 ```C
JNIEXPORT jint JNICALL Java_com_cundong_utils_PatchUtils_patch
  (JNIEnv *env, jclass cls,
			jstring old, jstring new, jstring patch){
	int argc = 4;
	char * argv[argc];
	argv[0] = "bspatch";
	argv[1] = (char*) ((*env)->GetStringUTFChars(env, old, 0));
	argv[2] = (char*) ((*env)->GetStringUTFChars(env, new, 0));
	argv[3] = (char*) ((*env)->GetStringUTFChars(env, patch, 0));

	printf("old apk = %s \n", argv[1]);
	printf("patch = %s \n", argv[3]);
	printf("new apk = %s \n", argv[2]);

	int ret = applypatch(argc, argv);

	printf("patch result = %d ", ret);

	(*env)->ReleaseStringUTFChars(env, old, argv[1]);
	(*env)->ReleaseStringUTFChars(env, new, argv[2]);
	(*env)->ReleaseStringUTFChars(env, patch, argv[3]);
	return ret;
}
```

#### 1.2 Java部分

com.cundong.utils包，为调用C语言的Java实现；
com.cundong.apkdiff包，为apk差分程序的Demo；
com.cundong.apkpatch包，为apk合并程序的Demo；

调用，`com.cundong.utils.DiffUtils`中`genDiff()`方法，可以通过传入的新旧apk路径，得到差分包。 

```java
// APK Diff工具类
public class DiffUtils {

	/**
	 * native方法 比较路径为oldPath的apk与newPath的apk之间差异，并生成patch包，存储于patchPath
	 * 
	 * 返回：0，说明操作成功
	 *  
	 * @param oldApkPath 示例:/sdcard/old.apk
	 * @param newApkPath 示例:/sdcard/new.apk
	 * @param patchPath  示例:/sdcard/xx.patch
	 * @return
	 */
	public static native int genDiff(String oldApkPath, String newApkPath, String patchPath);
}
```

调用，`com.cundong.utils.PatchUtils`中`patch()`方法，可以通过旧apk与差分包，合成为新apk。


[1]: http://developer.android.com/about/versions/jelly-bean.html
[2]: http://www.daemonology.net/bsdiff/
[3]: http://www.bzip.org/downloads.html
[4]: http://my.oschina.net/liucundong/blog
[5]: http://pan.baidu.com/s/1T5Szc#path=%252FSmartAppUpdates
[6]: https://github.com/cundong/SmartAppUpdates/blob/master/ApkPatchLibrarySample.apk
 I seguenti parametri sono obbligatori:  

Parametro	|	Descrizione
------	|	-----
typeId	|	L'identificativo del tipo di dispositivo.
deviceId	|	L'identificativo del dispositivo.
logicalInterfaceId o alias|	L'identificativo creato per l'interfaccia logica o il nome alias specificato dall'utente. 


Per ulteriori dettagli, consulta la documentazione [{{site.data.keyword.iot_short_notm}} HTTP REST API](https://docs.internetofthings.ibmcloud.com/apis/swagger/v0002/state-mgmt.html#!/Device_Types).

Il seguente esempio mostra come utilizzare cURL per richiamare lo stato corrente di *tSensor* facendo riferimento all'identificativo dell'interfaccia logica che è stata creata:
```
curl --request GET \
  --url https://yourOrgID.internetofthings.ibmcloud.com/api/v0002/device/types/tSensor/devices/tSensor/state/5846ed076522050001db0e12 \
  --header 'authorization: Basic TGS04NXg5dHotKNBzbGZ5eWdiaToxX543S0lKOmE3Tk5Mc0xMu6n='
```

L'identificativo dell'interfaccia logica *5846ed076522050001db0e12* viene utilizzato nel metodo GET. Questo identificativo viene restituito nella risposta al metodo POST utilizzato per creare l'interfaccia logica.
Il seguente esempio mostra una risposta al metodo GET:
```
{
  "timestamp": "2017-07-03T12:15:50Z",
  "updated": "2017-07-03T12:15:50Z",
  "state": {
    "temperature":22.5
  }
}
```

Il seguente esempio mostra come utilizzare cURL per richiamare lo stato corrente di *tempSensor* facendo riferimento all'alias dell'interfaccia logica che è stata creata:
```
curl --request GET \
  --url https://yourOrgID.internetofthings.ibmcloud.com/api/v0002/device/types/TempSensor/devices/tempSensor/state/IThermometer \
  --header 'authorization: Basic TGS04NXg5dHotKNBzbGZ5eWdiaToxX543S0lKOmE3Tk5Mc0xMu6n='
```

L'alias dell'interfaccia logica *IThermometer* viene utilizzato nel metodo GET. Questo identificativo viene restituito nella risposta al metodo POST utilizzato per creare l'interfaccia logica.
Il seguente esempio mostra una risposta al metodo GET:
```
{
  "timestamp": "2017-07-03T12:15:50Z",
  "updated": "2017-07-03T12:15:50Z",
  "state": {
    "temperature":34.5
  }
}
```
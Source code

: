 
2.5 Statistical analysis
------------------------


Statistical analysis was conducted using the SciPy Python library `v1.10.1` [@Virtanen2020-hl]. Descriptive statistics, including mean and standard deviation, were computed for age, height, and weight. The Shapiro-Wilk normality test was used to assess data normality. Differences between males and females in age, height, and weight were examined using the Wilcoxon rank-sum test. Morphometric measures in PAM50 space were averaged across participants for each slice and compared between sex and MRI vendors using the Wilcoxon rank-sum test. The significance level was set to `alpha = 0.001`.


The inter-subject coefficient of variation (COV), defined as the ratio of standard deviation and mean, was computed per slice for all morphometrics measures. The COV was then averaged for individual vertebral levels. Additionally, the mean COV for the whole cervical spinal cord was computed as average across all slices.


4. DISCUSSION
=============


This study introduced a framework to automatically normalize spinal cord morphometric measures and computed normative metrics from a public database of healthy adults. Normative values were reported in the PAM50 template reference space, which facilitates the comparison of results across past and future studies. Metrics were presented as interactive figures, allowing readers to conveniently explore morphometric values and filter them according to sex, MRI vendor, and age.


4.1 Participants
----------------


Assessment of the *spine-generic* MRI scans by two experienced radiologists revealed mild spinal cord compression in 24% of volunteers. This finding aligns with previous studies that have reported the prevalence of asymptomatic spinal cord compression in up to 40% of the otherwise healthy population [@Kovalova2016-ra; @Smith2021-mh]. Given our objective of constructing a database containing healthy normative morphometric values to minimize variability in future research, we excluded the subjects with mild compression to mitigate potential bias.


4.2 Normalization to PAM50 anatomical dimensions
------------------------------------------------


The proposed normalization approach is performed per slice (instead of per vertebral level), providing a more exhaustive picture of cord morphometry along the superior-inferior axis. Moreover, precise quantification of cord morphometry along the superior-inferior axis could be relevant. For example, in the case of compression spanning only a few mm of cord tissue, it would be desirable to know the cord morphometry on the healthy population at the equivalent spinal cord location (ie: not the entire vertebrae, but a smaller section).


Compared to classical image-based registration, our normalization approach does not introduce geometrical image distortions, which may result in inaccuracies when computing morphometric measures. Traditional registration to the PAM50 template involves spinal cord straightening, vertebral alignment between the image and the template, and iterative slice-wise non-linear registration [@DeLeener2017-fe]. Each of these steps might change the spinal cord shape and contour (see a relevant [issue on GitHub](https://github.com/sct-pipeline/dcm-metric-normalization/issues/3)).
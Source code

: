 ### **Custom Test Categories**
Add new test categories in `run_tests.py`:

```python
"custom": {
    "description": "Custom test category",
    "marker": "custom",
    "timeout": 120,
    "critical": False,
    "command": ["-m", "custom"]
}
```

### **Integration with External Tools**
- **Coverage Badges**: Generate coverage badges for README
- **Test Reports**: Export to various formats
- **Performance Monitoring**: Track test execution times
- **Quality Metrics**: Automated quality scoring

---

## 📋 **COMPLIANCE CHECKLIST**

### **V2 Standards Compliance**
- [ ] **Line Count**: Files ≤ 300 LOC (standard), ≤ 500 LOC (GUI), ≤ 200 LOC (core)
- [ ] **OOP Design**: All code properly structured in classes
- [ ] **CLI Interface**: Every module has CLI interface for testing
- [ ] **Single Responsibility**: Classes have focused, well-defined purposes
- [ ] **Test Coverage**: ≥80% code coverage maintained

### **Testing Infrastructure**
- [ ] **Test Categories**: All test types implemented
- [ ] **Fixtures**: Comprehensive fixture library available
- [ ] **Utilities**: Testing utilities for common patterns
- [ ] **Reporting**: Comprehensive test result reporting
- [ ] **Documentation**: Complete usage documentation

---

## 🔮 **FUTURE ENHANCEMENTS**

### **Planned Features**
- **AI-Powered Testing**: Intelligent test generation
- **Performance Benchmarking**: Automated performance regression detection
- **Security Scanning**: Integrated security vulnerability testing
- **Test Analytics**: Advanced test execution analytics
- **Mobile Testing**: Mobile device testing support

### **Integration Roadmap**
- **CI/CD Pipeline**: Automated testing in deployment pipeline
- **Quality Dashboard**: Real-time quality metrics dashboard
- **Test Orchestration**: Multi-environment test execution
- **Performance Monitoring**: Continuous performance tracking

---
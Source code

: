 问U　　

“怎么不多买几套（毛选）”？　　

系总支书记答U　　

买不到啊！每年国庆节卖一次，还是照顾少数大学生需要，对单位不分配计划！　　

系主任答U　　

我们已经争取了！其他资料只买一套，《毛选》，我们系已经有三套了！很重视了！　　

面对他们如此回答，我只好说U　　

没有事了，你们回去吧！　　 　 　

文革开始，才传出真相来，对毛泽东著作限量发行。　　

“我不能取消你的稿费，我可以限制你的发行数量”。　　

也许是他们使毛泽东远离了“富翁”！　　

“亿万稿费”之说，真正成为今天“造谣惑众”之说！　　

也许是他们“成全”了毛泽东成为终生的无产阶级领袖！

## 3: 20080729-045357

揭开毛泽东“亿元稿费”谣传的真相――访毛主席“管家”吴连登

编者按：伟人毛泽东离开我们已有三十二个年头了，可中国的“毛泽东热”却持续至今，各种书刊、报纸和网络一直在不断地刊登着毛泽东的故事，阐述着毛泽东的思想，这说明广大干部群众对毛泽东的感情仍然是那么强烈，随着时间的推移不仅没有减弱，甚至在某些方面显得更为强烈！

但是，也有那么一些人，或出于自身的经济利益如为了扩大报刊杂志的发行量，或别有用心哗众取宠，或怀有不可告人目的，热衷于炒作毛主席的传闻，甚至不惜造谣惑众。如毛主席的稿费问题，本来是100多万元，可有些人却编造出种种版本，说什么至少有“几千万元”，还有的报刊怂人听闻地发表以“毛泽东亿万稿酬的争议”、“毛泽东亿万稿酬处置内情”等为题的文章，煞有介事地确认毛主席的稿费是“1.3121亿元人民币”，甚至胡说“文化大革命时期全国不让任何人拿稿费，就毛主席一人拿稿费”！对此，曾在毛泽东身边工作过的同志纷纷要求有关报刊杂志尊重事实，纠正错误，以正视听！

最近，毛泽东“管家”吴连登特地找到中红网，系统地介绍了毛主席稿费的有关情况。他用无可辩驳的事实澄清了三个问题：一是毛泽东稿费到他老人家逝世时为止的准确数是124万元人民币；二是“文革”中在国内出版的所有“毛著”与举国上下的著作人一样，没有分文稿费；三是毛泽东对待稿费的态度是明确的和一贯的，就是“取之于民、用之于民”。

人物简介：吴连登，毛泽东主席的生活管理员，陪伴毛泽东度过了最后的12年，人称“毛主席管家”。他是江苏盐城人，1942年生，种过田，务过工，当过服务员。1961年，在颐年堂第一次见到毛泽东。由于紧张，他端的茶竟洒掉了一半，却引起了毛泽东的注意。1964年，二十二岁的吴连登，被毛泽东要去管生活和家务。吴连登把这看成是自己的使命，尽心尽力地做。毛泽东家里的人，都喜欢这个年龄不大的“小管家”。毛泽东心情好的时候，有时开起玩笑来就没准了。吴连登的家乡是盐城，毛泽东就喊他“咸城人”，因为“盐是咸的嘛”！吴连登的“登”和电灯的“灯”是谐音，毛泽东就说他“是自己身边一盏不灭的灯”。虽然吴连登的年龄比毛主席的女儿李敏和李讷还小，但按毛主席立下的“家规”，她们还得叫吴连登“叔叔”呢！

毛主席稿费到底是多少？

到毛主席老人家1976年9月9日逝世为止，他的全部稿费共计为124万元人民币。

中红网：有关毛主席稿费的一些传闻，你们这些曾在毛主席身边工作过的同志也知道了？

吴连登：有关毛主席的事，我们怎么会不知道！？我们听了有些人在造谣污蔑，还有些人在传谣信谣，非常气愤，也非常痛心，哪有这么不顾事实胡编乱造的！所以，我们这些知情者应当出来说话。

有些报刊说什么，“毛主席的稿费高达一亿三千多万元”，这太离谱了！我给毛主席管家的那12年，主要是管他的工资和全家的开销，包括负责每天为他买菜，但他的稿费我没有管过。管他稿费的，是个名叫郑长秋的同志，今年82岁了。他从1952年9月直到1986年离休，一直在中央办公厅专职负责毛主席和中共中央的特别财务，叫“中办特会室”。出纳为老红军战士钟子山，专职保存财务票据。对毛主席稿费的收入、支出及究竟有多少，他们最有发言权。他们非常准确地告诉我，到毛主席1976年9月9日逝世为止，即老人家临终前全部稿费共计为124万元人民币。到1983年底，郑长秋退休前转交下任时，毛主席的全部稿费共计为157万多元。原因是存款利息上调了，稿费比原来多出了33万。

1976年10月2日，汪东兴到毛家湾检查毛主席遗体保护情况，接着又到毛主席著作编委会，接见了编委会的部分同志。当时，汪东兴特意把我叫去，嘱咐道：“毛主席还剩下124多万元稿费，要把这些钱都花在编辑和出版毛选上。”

- - -

* _About this task_
Search the data for "Performance". Copy every matching line.

* _Response_
- **Performance Monitoring**: Track test execution times
- **Performance Benchmarking**: Automated performance regression detection
- **Performance Monitoring**: Continuous performance tracking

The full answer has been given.